In fact Hackett began to feel sorry for them. The driver wasn’t strong enough to be on his feet all day behind a roaring, rocking engine. The stoker was younger but gusts of smoke got him coughing painfully and the damage to his left hand meant he could never hold a full shovel.
Hackett couldn’t sit and watch him struggle any longer. He got up and took the shovel from his hands.
“I know what I’m doing,” he bawled into the man’s ear. “I did this job in the Australian Navy.” Useless, meaningless; but he felt he had to say something. He set to work, flinging coal into the fire, remembering the easy rhythm, enjoying the exercise. The stoker sat and watched.
Soon, the train picked up speed. Hackett could tell by the change in the engine note, by a difference in the vibration beneath his feet. He took a break and went to look at the gauge. Divide by three, multiply by two. Thirty miles an hour. And climbing. He grinned at the driver and slapped him on the back. The man looked sick. “Sorry,” he shouted. “Didn’t mean to hurt you.” When he turned around the stoker had gone. Hackett searched and saw the man disappearing over the stack of coal, heading God knew where. “We don’t need him!” Hackett said, and got back to work. The coal burned easily. The fire turned from red-hot to white-hot. Hackett took off his tunic, and then his shirt. The engine had a thundering rumble that was different. He turned to look at the gauge and now the driver had gone too. Over the coal. Who would have thought the old fellow had the agility? He looked at the gauge. Nudging forty. It was vibrating so much that he leaned forward and looked closer. It struck him full in the face as if it had been fired from a gun, which in a sense it had. When the boiler blew, the locomotive shattered and bits rained on the steppe. Only the wheels and the chassis survived. It was almost a mile before the train stopped. Even without an engine, forty miles an hour creates a lot of momentum.
5
At 11.00 a.m., Jonathan Fitzroy met his Working Party as they arrived at the Royal College of Embroidery. Everyone got into an official car and drove to a side entrance of the Admiralty Building in Whitehall. “Sorry for the cloak-and-dagger,” he said. “All will be explained.”
A captain of Marines checked their identities and issued temporary passes. A Marine led them along corridors painted battleship grey, busy with men, some in naval uniform, some not, each carrying a file of documents. “Navy floats on paper,” General Stattaford said. “Abolish paper and the Navy would sink like a stone.”
They went down a flight of stairs, along another corridor, down more stairs. “Must be the crypt,” Stattaford said. “Where admirals go to die.”

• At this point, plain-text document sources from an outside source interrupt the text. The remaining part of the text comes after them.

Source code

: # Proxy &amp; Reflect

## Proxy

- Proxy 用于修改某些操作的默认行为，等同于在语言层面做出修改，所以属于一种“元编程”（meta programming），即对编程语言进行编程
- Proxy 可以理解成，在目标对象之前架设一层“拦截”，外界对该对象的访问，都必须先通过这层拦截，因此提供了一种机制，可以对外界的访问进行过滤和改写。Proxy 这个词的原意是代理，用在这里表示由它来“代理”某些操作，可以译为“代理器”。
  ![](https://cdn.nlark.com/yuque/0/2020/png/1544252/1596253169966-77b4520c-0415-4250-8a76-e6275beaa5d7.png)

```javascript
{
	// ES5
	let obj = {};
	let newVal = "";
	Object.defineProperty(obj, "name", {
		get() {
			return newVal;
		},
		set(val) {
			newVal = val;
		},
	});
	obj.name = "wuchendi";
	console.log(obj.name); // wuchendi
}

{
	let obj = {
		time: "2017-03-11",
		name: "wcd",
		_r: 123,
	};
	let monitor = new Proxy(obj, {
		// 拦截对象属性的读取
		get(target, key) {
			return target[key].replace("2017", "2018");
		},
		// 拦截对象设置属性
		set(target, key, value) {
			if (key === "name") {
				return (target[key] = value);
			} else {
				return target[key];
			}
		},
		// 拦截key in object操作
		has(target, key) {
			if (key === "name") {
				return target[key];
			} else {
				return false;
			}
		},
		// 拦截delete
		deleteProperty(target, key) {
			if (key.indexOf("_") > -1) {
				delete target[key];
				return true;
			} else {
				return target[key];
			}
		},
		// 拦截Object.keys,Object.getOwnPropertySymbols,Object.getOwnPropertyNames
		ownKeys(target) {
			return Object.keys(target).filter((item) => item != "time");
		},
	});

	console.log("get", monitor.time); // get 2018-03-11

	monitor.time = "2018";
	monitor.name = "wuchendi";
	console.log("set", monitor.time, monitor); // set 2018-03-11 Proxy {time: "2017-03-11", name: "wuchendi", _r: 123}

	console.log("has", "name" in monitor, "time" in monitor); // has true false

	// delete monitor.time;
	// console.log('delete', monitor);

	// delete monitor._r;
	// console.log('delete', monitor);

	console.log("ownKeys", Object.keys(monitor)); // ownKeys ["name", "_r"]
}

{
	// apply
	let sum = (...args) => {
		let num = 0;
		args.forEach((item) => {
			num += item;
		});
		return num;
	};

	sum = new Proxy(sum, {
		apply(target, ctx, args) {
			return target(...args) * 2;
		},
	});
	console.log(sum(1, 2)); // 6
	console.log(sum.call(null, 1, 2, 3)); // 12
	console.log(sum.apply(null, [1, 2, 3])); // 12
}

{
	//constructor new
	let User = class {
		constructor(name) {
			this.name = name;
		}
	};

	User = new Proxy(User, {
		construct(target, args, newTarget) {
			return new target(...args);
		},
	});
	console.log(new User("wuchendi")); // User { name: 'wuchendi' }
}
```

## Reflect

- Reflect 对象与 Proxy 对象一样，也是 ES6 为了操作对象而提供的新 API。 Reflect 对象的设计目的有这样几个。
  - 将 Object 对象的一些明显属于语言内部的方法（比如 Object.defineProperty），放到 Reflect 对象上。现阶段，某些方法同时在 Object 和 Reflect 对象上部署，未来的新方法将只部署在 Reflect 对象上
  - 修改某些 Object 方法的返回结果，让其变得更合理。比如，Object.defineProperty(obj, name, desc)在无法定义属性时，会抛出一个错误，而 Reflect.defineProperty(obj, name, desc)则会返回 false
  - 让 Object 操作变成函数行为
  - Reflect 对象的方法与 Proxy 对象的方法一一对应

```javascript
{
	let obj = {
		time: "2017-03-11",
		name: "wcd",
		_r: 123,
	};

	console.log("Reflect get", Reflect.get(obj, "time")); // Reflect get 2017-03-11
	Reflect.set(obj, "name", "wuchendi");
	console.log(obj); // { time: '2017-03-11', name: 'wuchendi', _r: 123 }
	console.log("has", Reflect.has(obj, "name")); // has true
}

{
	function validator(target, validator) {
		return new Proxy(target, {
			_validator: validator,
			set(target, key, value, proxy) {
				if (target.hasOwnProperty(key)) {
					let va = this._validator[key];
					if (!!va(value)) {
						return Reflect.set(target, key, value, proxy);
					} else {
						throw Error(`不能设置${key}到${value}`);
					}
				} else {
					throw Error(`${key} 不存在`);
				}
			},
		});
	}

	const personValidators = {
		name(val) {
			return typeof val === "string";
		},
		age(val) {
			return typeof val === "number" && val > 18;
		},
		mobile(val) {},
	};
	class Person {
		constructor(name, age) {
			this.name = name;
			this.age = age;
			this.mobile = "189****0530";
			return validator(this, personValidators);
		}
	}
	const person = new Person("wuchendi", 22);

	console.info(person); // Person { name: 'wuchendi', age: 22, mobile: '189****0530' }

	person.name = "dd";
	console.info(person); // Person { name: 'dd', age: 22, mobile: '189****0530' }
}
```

The Marine took them into an outer office, where their passes were examined. They were shown into a large room, with a map table that was brightly lit by hanging lamps. Only one man was present: a naval commander, much decorated, stocky, grey hair cropped short, grey eyes that rarely blinked. Fitzroy took care of the introductions. He was Commander Judd. He shook hands. He had a grip like a blacksmith.
They sat at the table. Fitzroy said, “Commander Judd has information that the P.M. feels we should know. Something has happened.”
“This is a map of Kronstadt,” Judd said. “The home of the Russian fleet.” They leaned forward. There was much to see. The map was large, and so was the scale. “Kronstadt is at the head of the Baltic Sea, where the Gulf of Finland separates Finland from Russia. At its eastern end, the gulf narrows to become the Gulf of Petrograd, and this narrow gulf includes Kotlin Island.” Judd’s pointer circled the island. “Kotlin protects the naval base. Beyond the base, an estuary leads to Petrograd, but what matters to us is Kronstadt.”